One of the characteristics of Europe is the diversity of languages, literature and culture, which opens up very different perspectives on life. In this diversity, which today threatens to disintegrate into particularism, one has always sought what unites us. In doing so, it must be noticed that in most languages there are terms that are very similar, for example democracy, English democracy, Hungarian democrácia, also economy, English economy, French économie, politics in Polish polityka, or convey central contents such as freedom, justice and the individual.

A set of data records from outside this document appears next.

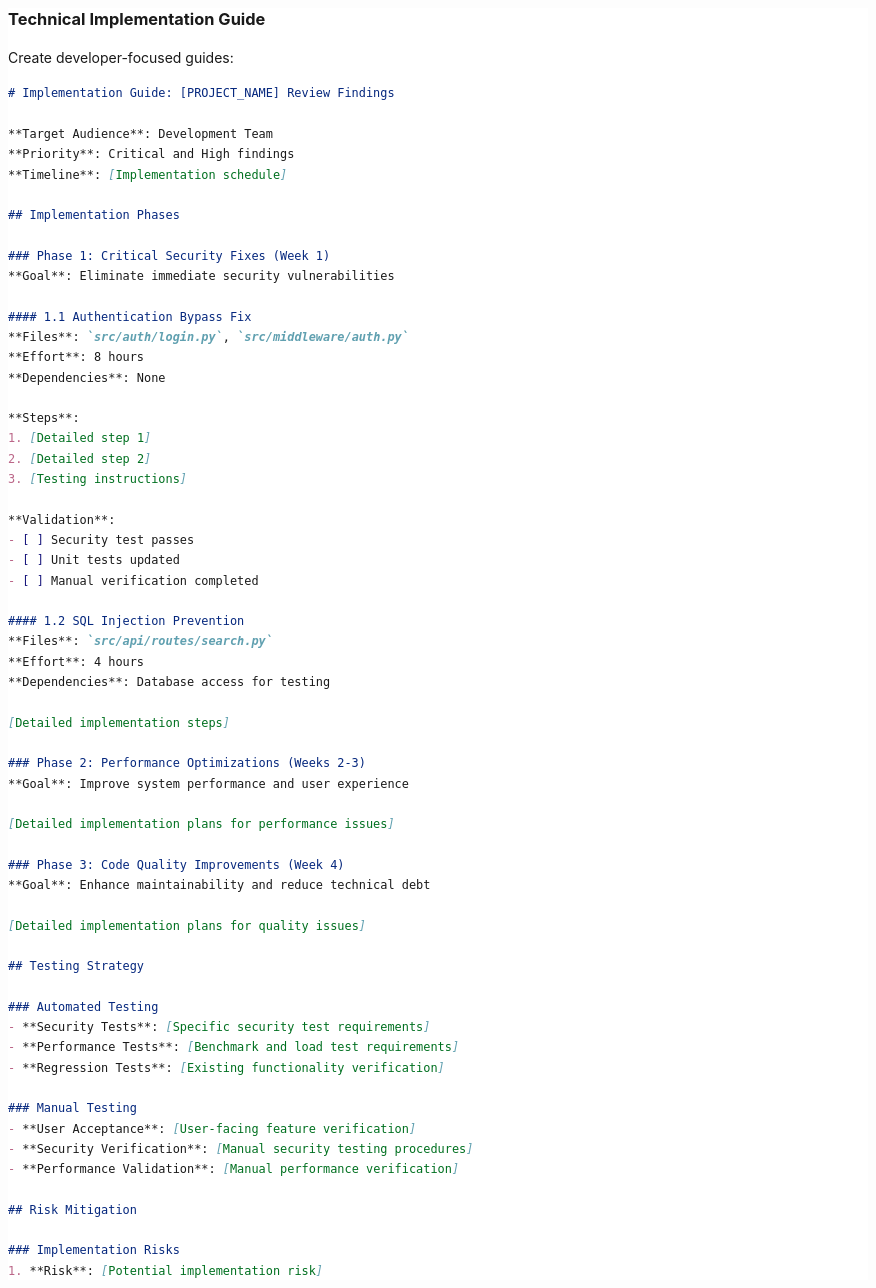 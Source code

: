 ### Technical Implementation Guide

Create developer-focused guides:

```markdown
# Implementation Guide: [PROJECT_NAME] Review Findings

**Target Audience**: Development Team
**Priority**: Critical and High findings
**Timeline**: [Implementation schedule]

## Implementation Phases

### Phase 1: Critical Security Fixes (Week 1)
**Goal**: Eliminate immediate security vulnerabilities

#### 1.1 Authentication Bypass Fix
**Files**: `src/auth/login.py`, `src/middleware/auth.py`
**Effort**: 8 hours
**Dependencies**: None

**Steps**:
1. [Detailed step 1]
2. [Detailed step 2]
3. [Testing instructions]

**Validation**:
- [ ] Security test passes
- [ ] Unit tests updated
- [ ] Manual verification completed

#### 1.2 SQL Injection Prevention
**Files**: `src/api/routes/search.py`
**Effort**: 4 hours
**Dependencies**: Database access for testing

[Detailed implementation steps]

### Phase 2: Performance Optimizations (Weeks 2-3)
**Goal**: Improve system performance and user experience

[Detailed implementation plans for performance issues]

### Phase 3: Code Quality Improvements (Week 4)
**Goal**: Enhance maintainability and reduce technical debt

[Detailed implementation plans for quality issues]

## Testing Strategy

### Automated Testing
- **Security Tests**: [Specific security test requirements]
- **Performance Tests**: [Benchmark and load test requirements]
- **Regression Tests**: [Existing functionality verification]

### Manual Testing
- **User Acceptance**: [User-facing feature verification]
- **Security Verification**: [Manual security testing procedures]
- **Performance Validation**: [Manual performance verification]

## Risk Mitigation

### Implementation Risks
1. **Risk**: [Potential implementation risk]
```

In the lecture, these terms will be analyzed in terms of language and content and traced back to their origins in Greek antiquity. It will be shown that they already appear in the earliest works preserved to us (around 700 B.C.), were then systematized and brought into close relation in the 5th century B.C., the great time of Athens, and in Aristotle (4th century B.C.) as well as other authors. They form a far-reaching model of economic, political and cultural coexistence, which also creates the preconditions for art and its innovations, and is committed to the positive image of man of antiquity. At the same time, this model addresses central problems of the (post) modern present.

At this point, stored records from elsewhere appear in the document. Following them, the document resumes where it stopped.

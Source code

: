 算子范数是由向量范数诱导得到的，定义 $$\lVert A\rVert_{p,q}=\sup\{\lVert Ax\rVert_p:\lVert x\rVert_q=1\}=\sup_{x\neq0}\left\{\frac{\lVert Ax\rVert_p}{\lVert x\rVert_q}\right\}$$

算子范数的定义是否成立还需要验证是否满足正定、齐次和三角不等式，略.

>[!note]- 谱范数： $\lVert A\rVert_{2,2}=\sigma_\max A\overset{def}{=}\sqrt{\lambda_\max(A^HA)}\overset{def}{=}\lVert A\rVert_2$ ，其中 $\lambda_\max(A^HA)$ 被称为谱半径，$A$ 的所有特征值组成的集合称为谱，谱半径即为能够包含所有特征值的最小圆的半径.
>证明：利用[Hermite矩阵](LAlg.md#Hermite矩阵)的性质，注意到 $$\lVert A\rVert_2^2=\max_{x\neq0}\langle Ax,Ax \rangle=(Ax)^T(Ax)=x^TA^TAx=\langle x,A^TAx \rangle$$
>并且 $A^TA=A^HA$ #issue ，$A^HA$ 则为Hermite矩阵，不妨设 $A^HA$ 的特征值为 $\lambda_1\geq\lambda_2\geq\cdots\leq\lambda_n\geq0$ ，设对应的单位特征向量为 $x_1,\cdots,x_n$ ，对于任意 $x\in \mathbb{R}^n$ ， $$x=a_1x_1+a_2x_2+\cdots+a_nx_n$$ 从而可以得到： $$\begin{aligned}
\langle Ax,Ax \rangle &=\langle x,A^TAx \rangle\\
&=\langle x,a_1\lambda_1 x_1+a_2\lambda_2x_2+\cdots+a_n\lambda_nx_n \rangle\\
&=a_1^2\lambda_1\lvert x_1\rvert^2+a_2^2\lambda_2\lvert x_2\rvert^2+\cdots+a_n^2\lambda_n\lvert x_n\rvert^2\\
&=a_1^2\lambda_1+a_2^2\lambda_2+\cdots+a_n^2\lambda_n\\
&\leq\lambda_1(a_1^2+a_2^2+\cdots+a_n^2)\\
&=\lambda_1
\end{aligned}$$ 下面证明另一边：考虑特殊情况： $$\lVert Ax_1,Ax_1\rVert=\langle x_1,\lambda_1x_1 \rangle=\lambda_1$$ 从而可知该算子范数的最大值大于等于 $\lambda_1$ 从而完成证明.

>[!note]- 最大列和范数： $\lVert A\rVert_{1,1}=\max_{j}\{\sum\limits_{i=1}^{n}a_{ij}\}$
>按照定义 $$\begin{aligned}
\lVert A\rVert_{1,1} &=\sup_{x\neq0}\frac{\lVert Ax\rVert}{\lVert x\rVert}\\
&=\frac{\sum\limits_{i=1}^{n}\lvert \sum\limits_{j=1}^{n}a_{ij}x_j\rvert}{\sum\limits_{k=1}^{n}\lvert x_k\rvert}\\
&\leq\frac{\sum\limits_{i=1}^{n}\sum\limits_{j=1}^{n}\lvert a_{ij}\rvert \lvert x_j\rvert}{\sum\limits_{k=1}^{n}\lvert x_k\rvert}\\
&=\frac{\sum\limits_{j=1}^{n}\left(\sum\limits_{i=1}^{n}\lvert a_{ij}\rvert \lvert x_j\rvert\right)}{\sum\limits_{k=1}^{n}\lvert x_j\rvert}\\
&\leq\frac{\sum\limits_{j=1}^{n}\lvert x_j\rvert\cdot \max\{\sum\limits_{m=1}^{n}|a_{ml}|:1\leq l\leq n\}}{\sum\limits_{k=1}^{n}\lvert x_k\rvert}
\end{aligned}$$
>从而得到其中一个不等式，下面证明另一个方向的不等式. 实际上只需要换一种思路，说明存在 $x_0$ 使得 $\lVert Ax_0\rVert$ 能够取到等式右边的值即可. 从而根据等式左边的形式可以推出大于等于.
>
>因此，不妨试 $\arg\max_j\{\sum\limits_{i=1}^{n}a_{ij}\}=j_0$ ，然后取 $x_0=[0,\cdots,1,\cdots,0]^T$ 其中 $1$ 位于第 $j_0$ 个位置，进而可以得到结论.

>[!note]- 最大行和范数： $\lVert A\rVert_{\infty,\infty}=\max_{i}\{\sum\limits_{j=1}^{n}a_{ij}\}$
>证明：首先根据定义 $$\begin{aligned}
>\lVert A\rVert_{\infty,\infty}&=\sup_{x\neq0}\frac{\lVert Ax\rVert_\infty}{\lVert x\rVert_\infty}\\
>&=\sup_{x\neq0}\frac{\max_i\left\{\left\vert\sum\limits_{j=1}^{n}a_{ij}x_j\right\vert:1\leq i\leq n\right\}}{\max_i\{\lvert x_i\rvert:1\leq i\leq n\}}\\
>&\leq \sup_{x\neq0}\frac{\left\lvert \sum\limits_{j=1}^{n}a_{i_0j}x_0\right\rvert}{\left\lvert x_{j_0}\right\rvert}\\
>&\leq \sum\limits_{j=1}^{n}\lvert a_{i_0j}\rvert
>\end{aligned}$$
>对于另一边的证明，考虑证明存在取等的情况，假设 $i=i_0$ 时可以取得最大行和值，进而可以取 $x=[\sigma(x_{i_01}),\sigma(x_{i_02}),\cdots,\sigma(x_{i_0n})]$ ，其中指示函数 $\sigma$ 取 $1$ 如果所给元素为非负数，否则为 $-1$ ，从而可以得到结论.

It is this intangible cultural heritage of antiquity that will be considered in the lecture by means of textual examples (in German) and with regard to guidelines for the future. In this common linguistic-cultural heritage the modernity” of antiquity and the farsightedness of Europe” prove themselves.

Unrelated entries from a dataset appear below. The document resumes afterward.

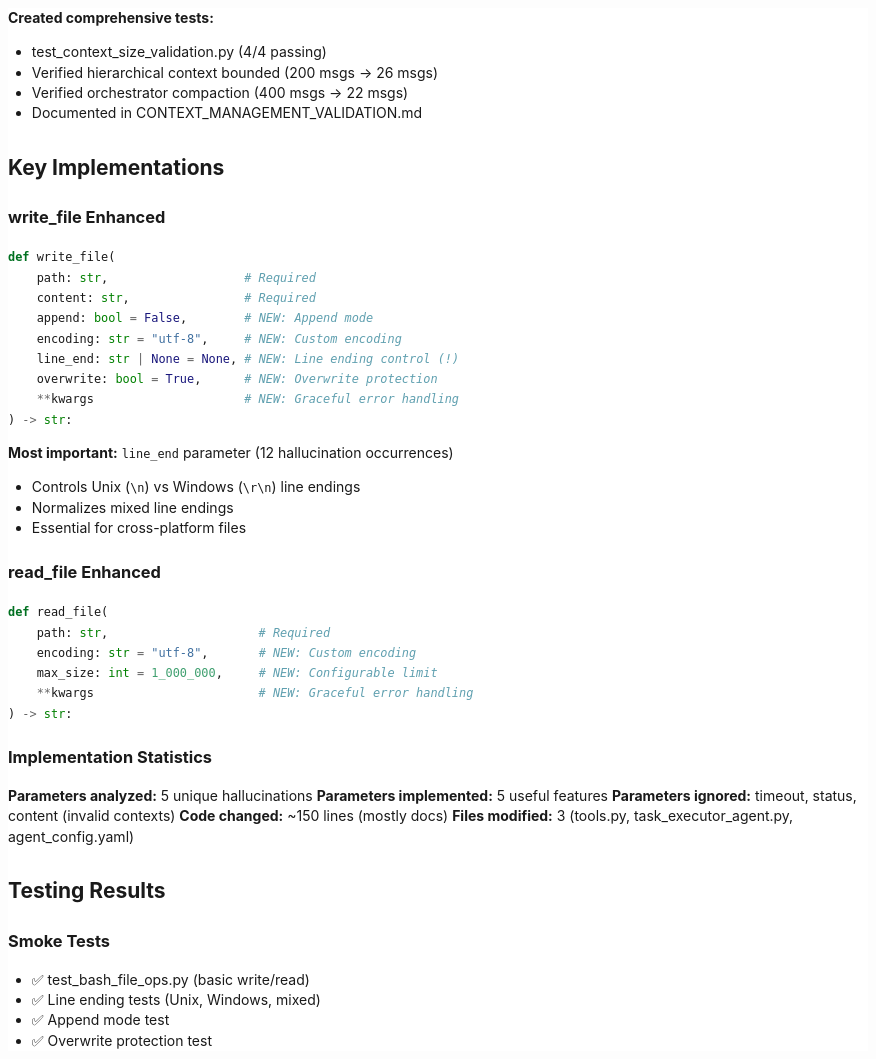 **Created comprehensive tests:**
- test_context_size_validation.py (4/4 passing)
- Verified hierarchical context bounded (200 msgs → 26 msgs)
- Verified orchestrator compaction (400 msgs → 22 msgs)
- Documented in CONTEXT_MANAGEMENT_VALIDATION.md

## Key Implementations

### write_file Enhanced

```python
def write_file(
    path: str,                   # Required
    content: str,                # Required
    append: bool = False,        # NEW: Append mode
    encoding: str = "utf-8",     # NEW: Custom encoding
    line_end: str | None = None, # NEW: Line ending control (!)
    overwrite: bool = True,      # NEW: Overwrite protection
    **kwargs                     # NEW: Graceful error handling
) -> str:
```

**Most important:** `line_end` parameter (12 hallucination occurrences)
- Controls Unix (`\n`) vs Windows (`\r\n`) line endings
- Normalizes mixed line endings
- Essential for cross-platform files

### read_file Enhanced

```python
def read_file(
    path: str,                     # Required
    encoding: str = "utf-8",       # NEW: Custom encoding
    max_size: int = 1_000_000,     # NEW: Configurable limit
    **kwargs                       # NEW: Graceful error handling
) -> str:
```

### Implementation Statistics

**Parameters analyzed:** 5 unique hallucinations
**Parameters implemented:** 5 useful features
**Parameters ignored:** timeout, status, content (invalid contexts)
**Code changed:** ~150 lines (mostly docs)
**Files modified:** 3 (tools.py, task_executor_agent.py, agent_config.yaml)

## Testing Results

### Smoke Tests
- ✅ test_bash_file_ops.py (basic write/read)
- ✅ Line ending tests (Unix, Windows, mixed)
- ✅ Append mode test
- ✅ Overwrite protection test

Univ.-Prof. Dr. phil. Eveline Krummen has been full professor of Classical Philology / Greek Studies at the University of Graz since 1999. She studied Classical Philology with a focus on Greek Studies, Archaeology and Music at the Conservatory in Bern and at the University of Zurich, where she graduated with a licentiate in Greek and Latin Philology and Classical Archaeology. She taught at the Kantonsschule Urdorf and was an assistant at the University of Zurich, where she received her doctorate with a dissertation on Pindar (De Gruyter 1990). This was followed by research stays in Cambridge and Tübingen. In 1997 she habilitated at the University of Zurich. She worked and taught at the Universities of Zurich, Bern and Heidelberg. In 1998 she received an ATHENA fellowship from the Swiss National Science Foundation. Her main research interests are Greek poetry, Attic drama, ancient philosophy (Plato), ancient visual studies, and Antiquity in Modernity” (Ancient Theater on the Modern Stage, The Significance of Antiquity for the Representation of the Princes of Eggenberg).